((

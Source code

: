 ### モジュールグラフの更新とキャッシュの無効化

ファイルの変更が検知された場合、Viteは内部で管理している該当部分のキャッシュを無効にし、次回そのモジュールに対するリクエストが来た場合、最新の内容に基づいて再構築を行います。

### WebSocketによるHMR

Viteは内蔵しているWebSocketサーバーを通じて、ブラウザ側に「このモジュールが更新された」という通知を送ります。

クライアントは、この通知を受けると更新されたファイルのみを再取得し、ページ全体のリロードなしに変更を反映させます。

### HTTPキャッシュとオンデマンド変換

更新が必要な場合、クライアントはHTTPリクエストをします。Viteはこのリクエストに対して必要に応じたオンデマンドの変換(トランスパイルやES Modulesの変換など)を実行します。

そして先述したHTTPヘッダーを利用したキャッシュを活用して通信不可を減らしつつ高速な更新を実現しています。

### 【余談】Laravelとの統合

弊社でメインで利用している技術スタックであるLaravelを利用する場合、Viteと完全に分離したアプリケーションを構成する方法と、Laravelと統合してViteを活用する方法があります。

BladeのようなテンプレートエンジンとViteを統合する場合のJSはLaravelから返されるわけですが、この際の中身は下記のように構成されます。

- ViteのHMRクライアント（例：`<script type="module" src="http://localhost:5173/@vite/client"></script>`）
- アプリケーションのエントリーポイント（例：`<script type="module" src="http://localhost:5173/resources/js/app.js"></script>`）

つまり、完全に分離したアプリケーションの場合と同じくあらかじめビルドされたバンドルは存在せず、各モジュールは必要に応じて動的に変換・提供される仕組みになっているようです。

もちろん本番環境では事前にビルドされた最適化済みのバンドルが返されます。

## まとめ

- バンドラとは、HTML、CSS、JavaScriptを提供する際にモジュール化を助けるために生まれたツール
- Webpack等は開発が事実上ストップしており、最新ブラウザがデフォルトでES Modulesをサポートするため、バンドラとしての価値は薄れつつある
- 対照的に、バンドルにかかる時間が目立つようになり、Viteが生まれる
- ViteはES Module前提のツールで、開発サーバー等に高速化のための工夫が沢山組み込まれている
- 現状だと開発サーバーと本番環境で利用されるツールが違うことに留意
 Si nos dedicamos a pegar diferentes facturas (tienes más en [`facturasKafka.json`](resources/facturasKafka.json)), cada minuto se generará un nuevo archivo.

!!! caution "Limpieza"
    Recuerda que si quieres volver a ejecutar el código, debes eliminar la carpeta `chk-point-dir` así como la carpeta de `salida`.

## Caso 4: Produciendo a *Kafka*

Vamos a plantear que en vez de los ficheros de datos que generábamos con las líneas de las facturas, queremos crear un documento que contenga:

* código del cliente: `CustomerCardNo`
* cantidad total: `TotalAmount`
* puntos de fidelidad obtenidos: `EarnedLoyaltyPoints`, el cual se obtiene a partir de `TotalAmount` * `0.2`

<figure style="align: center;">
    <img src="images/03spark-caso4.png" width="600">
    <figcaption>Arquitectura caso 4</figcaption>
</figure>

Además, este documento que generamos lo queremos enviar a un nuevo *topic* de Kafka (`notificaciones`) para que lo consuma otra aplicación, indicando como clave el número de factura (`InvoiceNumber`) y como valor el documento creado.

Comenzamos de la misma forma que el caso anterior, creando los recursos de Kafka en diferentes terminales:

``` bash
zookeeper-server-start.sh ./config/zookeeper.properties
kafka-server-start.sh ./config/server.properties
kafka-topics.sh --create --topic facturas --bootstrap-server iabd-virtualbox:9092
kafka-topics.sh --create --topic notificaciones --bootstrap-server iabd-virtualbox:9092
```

))

Task details: Restate, word for word and without additions, every line from the top of the listing above through the line that contains "### 【余談】Laravelとの統合".

Completed exercise:
Source code

: ### モジュールグラフの更新とキャッシュの無効化

ファイルの変更が検知された場合、Viteは内部で管理している該当部分のキャッシュを無効にし、次回そのモジュールに対するリクエストが来た場合、最新の内容に基づいて再構築を行います。

### WebSocketによるHMR

Viteは内蔵しているWebSocketサーバーを通じて、ブラウザ側に「このモジュールが更新された」という通知を送ります。

クライアントは、この通知を受けると更新されたファイルのみを再取得し、ページ全体のリロードなしに変更を反映させます。

### HTTPキャッシュとオンデマンド変換

更新が必要な場合、クライアントはHTTPリクエストをします。Viteはこのリクエストに対して必要に応じたオンデマンドの変換(トランスパイルやES Modulesの変換など)を実行します。

そして先述したHTTPヘッダーを利用したキャッシュを活用して通信不可を減らしつつ高速な更新を実現しています。

### 【余談】Laravelとの統合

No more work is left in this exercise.